● **WORK INSTRUCTIONS**
Read the entries below and pull out each line with the string "user".

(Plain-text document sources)
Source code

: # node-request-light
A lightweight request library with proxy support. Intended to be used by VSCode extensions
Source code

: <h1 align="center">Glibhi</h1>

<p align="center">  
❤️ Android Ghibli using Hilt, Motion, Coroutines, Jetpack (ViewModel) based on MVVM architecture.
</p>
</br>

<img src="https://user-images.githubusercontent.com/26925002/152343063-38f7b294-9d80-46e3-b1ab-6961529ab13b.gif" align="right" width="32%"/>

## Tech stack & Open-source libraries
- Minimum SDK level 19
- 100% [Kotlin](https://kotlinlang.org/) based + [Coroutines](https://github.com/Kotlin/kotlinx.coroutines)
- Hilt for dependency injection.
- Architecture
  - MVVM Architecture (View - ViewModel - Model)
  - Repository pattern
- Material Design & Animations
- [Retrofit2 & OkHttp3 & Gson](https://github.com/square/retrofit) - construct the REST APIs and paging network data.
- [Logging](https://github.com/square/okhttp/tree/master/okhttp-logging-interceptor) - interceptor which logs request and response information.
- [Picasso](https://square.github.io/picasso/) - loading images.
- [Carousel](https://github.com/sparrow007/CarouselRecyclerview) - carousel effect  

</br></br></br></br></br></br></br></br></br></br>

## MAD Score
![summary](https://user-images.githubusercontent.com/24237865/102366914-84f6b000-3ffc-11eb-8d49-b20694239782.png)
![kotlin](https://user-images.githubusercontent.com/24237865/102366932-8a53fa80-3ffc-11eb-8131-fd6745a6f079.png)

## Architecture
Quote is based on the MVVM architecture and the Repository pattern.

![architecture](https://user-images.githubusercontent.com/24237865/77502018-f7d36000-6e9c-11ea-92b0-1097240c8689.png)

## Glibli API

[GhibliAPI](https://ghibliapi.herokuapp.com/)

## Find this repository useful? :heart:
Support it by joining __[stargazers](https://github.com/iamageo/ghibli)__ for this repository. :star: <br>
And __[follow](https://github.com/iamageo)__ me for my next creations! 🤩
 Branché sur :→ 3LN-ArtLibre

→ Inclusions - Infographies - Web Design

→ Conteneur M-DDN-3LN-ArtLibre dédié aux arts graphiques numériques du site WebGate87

● **RESULT OF THE TASK**
<img src="https://user-images.githubusercontent.com/26925002/152343063-38f7b294-9d80-46e3-b1ab-6961529ab13b.gif" align="right" width="32%"/>
![summary](https://user-images.githubusercontent.com/24237865/102366914-84f6b000-3ffc-11eb-8d49-b20694239782.png)
![kotlin](https://user-images.githubusercontent.com/24237865/102366932-8a53fa80-3ffc-11eb-8131-fd6745a6f079.png)
![architecture](https://user-images.githubusercontent.com/24237865/77502018-f7d36000-6e9c-11ea-92b0-1097240c8689.png)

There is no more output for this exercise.